___ INFORMATION GIVEN

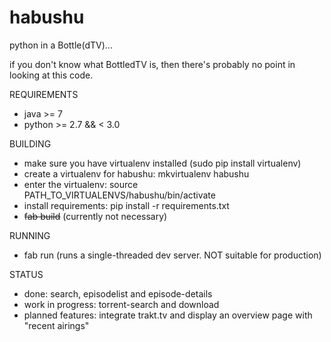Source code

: # habushu
python in a Bottle(dTV)...

if you don't know what BottledTV is, then there's probably no point in looking at this code. 

REQUIREMENTS
 - java >= 7
 - python >= 2.7 && < 3.0

BUILDING
 - make sure you have virtualenv installed (sudo pip install virtualenv)
 - create a virtualenv for habushu: mkvirtualenv habushu
 - enter the virtualenv: source PATH_TO_VIRTUALENVS/habushu/bin/activate
 - install requirements: pip install -r requirements.txt 
 - ~~fab build~~ (currently not necessary)

RUNNING
 - fab run (runs a single-threaded dev server. NOT suitable for production)

STATUS
 - done: search, episodelist and episode-details
 - work in progress: torrent-search and download
 - planned features: integrate trakt.tv and display an overview page with "recent airings"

______

■ WHAT THE TASK REQUIRES ■
Copy out the data exactly and keep the pictures out.

■ ANSWER TO THE PROBLEM ■
Source code

: # habushu
python in a Bottle(dTV)...

if you don't know what BottledTV is, then there's probably no point in looking at this code. 

REQUIREMENTS
 - java >= 7
 - python >= 2.7 && < 3.0

BUILDING
 - make sure you have virtualenv installed (sudo pip install virtualenv)
 - create a virtualenv for habushu: mkvirtualenv habushu
 - enter the virtualenv: source PATH_TO_VIRTUALENVS/habushu/bin/activate
 - install requirements: pip install -r requirements.txt 
 - ~~fab build~~ (currently not necessary)

RUNNING
 - fab run (runs a single-threaded dev server. NOT suitable for production)

STATUS
 - done: search, episodelist and episode-details
 - work in progress: torrent-search and download
 - planned features: integrate trakt.tv and display an overview page with "recent airings"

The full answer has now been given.